2019, NR, 70 min. Directed by Tilman Singer. Starring Luana Velis, Jan Bluthardt, Johannes Benecke, Lilli Lorenz, Julia Riedler, Nadja Stübiger.
REVIEWED By Richard Whittaker, Fri., April 5, 2019
"Well met, well met, my own true love,
Long time I have been seeking thee;
I am lately come from the salt sea,
And all for the sake, love, of thee." – James Harris or The Daemon Lover, Trad.

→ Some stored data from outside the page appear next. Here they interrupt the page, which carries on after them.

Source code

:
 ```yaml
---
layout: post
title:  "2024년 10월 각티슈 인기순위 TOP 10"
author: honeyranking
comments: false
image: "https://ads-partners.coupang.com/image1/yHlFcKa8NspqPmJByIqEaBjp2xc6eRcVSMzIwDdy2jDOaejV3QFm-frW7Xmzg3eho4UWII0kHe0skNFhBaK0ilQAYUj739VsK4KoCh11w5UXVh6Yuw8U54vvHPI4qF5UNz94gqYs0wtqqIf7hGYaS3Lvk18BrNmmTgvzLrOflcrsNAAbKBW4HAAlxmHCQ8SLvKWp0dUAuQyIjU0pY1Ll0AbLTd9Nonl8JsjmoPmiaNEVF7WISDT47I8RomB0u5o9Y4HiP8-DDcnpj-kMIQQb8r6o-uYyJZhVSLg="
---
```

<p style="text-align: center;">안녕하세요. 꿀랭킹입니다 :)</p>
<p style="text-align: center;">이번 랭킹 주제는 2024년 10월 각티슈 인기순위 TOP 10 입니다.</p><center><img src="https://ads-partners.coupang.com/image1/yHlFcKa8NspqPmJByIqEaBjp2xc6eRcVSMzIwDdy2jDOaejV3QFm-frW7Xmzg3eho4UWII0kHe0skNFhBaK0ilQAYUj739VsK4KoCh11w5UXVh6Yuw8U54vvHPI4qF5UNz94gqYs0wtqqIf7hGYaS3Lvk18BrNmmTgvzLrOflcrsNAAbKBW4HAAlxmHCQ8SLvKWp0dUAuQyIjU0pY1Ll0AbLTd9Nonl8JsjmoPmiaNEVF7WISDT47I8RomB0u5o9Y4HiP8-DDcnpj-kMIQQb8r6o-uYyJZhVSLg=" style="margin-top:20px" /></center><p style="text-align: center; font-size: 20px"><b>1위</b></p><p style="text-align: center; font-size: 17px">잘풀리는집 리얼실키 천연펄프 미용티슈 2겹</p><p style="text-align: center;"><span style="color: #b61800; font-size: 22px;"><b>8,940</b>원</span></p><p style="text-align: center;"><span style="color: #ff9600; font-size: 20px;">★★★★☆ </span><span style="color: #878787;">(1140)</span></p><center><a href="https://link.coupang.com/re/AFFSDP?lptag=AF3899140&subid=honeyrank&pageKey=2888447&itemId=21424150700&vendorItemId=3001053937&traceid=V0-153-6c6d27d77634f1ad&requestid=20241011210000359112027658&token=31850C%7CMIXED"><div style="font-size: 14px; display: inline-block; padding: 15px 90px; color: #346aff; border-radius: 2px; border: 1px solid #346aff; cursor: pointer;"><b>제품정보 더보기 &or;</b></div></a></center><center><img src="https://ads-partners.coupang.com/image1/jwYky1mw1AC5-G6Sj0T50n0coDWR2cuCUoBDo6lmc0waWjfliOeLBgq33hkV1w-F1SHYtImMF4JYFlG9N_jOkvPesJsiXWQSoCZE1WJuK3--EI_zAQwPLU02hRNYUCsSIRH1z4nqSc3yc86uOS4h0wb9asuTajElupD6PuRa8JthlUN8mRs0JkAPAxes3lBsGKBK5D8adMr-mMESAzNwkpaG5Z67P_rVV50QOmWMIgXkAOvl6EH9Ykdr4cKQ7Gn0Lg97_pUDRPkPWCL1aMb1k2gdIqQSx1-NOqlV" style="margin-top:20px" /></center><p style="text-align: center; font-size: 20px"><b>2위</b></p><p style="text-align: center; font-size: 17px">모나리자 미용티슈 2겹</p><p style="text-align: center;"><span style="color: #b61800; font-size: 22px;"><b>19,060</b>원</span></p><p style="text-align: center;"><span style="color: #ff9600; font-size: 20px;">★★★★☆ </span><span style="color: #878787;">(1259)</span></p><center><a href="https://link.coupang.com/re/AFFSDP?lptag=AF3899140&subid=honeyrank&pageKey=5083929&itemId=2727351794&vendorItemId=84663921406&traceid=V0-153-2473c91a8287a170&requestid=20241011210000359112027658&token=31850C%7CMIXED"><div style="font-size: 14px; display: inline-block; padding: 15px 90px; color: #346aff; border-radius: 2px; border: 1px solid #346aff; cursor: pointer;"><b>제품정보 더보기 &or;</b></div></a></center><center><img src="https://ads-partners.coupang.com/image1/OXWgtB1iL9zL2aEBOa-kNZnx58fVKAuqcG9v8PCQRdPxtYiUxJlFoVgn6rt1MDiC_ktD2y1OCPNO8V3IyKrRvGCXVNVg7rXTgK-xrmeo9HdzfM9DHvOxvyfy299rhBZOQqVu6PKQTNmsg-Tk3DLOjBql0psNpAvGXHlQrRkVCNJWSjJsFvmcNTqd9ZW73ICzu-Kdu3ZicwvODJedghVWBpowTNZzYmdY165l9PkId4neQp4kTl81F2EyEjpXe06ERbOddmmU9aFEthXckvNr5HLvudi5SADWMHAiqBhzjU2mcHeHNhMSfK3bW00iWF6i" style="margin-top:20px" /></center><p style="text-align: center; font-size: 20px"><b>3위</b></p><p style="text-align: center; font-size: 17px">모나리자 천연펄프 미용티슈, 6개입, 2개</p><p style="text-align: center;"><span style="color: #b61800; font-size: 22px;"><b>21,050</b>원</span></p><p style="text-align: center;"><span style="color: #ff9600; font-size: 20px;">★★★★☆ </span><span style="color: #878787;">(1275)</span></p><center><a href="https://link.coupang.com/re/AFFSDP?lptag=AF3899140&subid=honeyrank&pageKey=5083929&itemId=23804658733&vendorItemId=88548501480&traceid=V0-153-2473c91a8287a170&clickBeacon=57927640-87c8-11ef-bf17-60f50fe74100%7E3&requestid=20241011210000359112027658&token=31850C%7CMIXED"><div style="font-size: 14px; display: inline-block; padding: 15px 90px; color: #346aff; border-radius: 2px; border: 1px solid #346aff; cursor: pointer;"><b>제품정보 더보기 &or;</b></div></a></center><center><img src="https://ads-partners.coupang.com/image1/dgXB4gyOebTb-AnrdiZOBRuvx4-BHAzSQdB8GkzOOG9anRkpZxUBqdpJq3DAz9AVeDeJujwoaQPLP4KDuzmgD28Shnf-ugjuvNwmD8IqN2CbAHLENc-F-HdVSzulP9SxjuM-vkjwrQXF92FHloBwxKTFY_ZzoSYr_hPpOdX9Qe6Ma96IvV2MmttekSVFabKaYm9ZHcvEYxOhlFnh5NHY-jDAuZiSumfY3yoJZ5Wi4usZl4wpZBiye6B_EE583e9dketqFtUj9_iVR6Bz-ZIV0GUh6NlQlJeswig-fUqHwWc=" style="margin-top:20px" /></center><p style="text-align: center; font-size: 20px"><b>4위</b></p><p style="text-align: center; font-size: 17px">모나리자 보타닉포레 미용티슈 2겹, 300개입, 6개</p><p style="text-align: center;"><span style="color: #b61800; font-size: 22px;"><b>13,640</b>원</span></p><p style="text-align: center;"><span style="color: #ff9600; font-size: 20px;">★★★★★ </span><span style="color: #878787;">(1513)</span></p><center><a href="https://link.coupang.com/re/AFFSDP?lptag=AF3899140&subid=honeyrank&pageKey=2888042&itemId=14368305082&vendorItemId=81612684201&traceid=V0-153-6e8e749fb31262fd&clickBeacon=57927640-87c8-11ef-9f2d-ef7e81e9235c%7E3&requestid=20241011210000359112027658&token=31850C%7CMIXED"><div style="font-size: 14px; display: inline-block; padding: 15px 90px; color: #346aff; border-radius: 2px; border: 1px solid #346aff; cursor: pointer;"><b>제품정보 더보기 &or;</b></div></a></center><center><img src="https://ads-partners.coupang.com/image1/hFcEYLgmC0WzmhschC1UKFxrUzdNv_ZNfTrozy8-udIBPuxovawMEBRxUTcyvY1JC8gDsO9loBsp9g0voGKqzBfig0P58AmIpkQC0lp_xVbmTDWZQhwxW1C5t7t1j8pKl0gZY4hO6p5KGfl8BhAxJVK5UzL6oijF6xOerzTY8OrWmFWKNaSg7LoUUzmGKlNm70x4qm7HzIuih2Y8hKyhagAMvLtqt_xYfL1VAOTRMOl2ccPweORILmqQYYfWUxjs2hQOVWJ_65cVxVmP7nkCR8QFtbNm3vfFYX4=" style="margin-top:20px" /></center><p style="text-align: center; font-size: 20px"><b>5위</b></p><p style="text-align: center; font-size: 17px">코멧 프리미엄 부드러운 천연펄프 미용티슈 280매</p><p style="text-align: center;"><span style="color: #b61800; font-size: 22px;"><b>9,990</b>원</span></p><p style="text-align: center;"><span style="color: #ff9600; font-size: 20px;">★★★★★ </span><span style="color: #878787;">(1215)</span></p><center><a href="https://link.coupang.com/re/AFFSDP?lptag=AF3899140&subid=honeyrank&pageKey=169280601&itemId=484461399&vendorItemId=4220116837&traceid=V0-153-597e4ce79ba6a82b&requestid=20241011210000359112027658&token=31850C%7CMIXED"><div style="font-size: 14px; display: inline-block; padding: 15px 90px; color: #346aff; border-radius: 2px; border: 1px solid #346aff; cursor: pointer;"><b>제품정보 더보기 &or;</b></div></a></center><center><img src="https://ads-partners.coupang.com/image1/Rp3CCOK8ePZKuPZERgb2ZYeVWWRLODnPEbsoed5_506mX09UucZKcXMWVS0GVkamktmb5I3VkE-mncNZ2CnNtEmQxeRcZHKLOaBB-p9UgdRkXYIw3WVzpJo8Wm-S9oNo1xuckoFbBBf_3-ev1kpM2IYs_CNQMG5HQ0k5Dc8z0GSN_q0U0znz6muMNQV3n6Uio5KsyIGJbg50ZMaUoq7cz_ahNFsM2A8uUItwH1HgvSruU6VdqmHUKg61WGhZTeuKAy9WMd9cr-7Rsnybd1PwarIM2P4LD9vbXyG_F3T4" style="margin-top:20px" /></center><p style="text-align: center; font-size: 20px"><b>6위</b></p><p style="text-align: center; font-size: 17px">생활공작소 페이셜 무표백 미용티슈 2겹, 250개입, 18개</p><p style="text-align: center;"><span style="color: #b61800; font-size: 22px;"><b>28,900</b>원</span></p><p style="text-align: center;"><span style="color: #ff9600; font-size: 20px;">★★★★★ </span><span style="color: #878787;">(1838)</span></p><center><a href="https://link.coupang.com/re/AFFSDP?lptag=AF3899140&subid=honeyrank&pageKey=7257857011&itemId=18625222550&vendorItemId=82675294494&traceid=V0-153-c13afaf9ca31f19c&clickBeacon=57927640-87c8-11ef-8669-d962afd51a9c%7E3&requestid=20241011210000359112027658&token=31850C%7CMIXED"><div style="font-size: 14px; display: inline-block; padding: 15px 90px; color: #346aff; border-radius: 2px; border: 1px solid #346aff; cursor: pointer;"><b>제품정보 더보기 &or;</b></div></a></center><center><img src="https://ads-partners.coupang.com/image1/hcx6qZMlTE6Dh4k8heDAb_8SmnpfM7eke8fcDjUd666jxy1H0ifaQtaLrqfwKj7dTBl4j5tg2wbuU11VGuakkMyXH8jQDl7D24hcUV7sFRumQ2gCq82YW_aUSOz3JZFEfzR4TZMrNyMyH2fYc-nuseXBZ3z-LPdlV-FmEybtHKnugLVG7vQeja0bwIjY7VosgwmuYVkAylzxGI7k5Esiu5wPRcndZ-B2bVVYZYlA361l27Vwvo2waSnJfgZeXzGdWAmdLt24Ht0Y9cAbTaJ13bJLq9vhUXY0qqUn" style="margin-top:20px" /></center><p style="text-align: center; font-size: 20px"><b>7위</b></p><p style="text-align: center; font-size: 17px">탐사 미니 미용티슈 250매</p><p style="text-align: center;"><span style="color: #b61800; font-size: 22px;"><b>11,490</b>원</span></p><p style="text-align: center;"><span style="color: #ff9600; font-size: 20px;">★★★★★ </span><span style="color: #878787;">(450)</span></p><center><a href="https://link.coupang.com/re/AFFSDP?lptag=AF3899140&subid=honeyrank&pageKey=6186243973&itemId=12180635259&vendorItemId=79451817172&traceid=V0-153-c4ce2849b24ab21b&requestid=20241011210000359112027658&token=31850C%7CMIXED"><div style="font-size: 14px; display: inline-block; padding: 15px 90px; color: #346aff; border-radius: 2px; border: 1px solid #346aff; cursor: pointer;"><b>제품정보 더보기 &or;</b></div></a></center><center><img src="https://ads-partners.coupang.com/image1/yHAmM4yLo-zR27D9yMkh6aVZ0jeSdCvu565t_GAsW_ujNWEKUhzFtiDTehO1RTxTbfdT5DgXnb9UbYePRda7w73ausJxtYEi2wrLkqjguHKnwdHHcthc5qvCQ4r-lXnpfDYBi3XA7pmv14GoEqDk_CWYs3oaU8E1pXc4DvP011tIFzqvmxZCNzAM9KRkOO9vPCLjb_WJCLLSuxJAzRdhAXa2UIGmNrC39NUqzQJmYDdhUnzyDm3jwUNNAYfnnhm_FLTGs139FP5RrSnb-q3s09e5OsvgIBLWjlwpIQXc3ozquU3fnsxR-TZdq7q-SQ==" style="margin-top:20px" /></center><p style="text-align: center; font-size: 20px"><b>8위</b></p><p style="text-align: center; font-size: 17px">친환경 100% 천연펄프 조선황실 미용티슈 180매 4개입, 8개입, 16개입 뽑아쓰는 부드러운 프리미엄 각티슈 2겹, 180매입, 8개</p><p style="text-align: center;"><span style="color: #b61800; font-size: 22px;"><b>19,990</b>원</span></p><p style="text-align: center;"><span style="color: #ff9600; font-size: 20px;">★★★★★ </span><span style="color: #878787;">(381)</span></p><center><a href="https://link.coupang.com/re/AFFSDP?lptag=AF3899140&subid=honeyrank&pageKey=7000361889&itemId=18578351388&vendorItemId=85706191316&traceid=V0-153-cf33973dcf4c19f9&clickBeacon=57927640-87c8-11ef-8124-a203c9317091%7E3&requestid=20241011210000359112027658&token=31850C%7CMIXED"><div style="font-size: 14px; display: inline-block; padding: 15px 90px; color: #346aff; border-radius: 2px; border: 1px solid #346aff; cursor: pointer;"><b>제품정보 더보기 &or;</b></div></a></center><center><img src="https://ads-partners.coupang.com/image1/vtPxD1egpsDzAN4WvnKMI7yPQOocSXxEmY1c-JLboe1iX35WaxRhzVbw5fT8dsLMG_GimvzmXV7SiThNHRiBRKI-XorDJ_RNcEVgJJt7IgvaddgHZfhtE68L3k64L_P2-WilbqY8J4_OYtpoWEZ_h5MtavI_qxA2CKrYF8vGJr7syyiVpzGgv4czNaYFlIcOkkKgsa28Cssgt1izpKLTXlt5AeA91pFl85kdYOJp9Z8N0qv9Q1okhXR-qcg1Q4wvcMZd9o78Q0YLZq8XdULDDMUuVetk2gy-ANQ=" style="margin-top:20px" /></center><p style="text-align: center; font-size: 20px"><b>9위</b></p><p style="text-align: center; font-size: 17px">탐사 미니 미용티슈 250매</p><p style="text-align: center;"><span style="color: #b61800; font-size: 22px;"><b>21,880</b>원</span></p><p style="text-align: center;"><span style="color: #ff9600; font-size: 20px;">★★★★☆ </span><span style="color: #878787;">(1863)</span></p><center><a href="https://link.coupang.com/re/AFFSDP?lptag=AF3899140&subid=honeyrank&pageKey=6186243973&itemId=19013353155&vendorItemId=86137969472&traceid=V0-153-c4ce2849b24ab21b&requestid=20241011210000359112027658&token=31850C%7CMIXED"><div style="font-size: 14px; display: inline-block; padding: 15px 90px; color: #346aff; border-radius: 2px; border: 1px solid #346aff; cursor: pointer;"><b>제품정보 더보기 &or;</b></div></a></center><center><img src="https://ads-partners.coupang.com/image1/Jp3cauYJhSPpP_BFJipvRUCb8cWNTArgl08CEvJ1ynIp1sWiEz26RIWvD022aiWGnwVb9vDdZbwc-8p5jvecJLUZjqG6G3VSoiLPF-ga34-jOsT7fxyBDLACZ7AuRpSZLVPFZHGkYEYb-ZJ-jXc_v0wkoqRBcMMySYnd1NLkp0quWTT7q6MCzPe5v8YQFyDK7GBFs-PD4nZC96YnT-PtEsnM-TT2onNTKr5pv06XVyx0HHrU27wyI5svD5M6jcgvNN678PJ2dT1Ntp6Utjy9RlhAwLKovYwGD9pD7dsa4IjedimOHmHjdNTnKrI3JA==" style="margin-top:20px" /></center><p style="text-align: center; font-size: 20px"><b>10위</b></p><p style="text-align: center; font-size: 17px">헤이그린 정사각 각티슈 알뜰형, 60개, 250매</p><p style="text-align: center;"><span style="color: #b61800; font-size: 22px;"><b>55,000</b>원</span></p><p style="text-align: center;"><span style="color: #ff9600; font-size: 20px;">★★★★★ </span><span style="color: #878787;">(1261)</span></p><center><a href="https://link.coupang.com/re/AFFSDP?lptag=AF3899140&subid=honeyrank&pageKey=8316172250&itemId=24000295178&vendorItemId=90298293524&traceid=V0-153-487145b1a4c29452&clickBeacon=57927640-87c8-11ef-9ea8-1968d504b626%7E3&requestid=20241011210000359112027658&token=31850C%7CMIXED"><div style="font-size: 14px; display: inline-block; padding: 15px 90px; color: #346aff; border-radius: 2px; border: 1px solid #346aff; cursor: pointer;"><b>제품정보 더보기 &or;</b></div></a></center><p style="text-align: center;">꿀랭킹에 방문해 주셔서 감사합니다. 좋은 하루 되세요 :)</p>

Ever had a bad ex that just won't give up? That's sort of the narrative of experimental horror Luz, the graduating thesis film from young German filmmaker Tilman Singer that became an unexpected festival favorite last fall. A young taxi driver named Luz (Velis) has been in an accident, and the police call in a hypnotherapist (Bluthardt) to uncover what happened. However, the psychologist has recently been possessed by a demon, who jumped into his body from that of a mysterious woman (Riedler) in a bar. Before the supernatural infestation, she told him a long story about meeting – and becoming obsessed with – Luz when they were children in a Catholic school in Chile. The ambiguity of whether it's the woman or the demon's story becomes part of a shifting collage of overlapping narratives and viewpoints, with multiple characters behind the same eyes.
The opening moments – a four-minute, static wide shot of Luz walking into the near-empty police station, and ponderously gulping down a can of soda – set the tone and pace. At barely over an hour, Luz drags. Much of that is a deliberate choice, stemming from a clipped, formal delivery – a mannered theatricality emphasized by casting seasoned stage actors like Bluthardt and Riedler, with a stage actor's sense of blocking and delivery. Singer knew what he wanted, but the formality becomes merely stilted and unengaging. The dour, washed-out grays that dominate the visual don't help: It's seemingly an attempt to evoke both late-Cold War Germany and Giallo (and if any genre is due for retirement right now, it's faux-retro Giallo, especially any film that adds fake grain, scratches, and dust to ). A film is supposed to have an esthetic, but when the esthetic in question is a mix of the often languorous pacing midera Fulci, the quizzical stillness and camera drift of David Lynch, and the video for "Der Kommissar" by After the Fire, it may not be the ideal choice.
Singer has great inspirations, and the multilayered approach to edits and sound design within the hypnosis is ingenious and excellently executed. But it doesn't add up to much, and it's hard not to compare Luz to Marcin Wrona's chilling and heartbreaking 2015 swan song Demon. That film was equally stylized, but it had a heart, whereas this feels like an exercise in no-budget execution. It's fine to have a story built with smoke and mirrors, but when the smoke clears, something has to be reflected.